For the ratatouille, we added some capers to the original recipe, as well as a wider variety of squashes, and crumbled some goat cheese on top for some creamy tanginess - add some garlic bread on the side and it's a perfect meal. You could easily make it vegan by using only stock or water in the polenta and leaving off the cheese; if you want to make it meatier, we think andouille sausage would be a good addition.

Ratatouille (serves 4-5)
Adapted from Julee Rosso and Sheila Lukins, The New Basics Cookbook
- 1 tbsp olive oil
- 2 leeks, well rinsed and chopped into 1 inch pieces
- 2 cloves garlic, chopped
- 1 medium eggplant, diced into 1 inch pieces
- 1 pound of assorted squash (we used zucchini, yellow and green summer squash), diced
- 1 pint cherry tomatoes (or 2 medium tomatoes, chopped)
- 1/2 cup niçoise olives
- 2 tbsp capers
- 1/2 cup basil pesto (recipe below)

Preheat the oven to 375 degrees. In a large skillet, heat the olive oil over medium heat. Add the leeks and cook until soft, about 5 minutes. Add the garlic, squash, and eggplant and cook for three minutes. Stir in the tomatoes, olives, capers, and pesto, and transfer the mixture to a casserole. Cover and put in the oven. Bake for 45 minutes, stirring once halfway through.
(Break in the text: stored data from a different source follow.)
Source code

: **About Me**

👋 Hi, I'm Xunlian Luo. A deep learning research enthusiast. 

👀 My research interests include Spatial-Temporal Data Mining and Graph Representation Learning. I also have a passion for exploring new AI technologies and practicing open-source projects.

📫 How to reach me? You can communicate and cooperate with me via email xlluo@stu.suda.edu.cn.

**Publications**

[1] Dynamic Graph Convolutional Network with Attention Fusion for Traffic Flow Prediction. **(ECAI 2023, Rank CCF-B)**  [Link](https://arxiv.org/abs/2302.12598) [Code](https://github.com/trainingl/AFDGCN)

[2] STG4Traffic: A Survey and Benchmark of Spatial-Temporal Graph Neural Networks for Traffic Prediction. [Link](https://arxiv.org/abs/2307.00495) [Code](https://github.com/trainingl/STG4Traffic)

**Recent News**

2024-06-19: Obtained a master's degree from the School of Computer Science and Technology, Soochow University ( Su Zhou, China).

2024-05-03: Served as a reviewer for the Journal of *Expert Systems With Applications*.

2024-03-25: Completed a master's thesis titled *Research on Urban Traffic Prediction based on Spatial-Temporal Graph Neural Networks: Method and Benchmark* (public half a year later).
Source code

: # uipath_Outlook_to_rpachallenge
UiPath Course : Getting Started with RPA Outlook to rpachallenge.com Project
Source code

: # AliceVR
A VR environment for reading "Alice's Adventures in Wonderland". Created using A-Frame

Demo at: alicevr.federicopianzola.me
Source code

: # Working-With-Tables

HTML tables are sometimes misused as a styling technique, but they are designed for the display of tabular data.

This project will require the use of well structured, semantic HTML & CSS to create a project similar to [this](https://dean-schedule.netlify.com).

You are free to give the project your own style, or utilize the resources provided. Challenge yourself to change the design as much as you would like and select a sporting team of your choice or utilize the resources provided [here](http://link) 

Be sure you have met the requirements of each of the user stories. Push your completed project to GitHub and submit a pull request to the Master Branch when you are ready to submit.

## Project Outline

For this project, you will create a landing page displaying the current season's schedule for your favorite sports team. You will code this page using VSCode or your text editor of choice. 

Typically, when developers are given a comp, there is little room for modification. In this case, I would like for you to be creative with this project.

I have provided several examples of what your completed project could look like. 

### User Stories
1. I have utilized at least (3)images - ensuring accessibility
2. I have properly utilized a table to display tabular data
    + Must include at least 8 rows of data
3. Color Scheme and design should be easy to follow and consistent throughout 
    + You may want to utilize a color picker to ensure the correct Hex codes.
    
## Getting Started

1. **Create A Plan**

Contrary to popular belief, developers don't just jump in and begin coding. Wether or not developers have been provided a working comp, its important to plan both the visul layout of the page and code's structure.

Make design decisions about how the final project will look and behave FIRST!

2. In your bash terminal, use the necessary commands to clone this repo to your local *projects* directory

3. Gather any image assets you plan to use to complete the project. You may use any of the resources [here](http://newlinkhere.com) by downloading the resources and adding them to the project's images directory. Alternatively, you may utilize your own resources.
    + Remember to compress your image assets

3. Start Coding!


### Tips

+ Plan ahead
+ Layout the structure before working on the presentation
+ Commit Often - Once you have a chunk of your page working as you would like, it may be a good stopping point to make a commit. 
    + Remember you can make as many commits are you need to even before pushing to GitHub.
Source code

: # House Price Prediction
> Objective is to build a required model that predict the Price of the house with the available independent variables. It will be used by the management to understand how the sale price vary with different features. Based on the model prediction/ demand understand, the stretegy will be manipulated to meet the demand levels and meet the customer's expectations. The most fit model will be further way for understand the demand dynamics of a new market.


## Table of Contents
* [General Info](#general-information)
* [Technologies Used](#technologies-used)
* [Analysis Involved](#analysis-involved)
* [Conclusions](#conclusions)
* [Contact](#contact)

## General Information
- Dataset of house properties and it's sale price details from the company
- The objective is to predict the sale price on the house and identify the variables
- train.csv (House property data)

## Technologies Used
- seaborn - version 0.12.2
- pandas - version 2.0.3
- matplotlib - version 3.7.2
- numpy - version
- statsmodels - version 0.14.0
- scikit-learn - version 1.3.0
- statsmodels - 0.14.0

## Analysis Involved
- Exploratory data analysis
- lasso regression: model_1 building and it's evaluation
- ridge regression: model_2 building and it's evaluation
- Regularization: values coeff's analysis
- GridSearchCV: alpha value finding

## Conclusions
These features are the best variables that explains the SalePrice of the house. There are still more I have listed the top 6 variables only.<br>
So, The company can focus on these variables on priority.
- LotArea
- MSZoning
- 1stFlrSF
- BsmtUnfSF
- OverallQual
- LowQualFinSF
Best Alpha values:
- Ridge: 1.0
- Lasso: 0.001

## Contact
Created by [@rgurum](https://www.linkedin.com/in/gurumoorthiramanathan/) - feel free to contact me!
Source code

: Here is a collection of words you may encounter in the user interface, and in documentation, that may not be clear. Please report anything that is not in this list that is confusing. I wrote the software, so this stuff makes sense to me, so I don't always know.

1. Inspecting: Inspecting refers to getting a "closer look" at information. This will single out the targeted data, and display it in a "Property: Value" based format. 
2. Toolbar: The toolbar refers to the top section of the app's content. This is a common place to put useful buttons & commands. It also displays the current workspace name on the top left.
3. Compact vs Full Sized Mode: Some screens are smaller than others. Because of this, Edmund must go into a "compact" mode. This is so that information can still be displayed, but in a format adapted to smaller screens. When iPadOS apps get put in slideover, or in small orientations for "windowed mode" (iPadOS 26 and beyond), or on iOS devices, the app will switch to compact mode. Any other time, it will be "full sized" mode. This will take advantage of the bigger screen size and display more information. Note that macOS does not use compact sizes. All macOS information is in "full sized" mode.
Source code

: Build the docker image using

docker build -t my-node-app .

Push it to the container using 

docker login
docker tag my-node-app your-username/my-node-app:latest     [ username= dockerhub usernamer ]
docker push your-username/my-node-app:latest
Basil Pesto (makes about 3/4 cup - a little more than you need for the ratatouille, but we find that extra pesto is never a problem)
A confession: we are not purists when it comes to our pesto. When we discovered that pine nuts had more than doubled in price, we decided to try substituting cashews, and thought the result tasted just as good.
- 2 cloves garlic
- 1 and 1/2 cup fresh basil, loosely packed
- 1/4 cup pine nuts or other nuts
- 1/3 cup parmesan cheese
- 1/4 cup olive oil
- Salt and black pepper to taste

Put the garlic, basil, pine nuts, cheese, and salt and pepper in a food processor, and pulse until well blended. With the food processor running, add the olive oil in a slow stream until the mixture resembles a creamy paste, using more or less oil as needed.

Creamy Polenta (serves 4-5)
- 1 cup polenta (coarse cornmeal)
- 2 cups vegetable stock
- 2 cups milk
- 1 California bay leaf or 2 Turkish bay leaves
- 1 tbsp butter
- 1/4 cup grated parmesan cheese
- Salt and pepper to taste

Bring the stock and milk to a boil in a medium saucepan. Turn off the heat and add the bay leaf, letting the mixture sit for fifteen minutes to absorb the flavor (skip this step if you're pressed for time). Remove the bay leaf and bring the liquid to a simmer over medium heat. Add the polenta gradually, pouring it in a slow stream while stirring it in with a whisk to prevent clumps. Keep stirring the mixture until it thickens, about 10 minutes. Add the butter, cheese, salt, and pepper, and taste (if you have the self-control to do so!)
Serve the ratatouille over the polenta and crumble some soft goat cheese, such as chevre, over the top.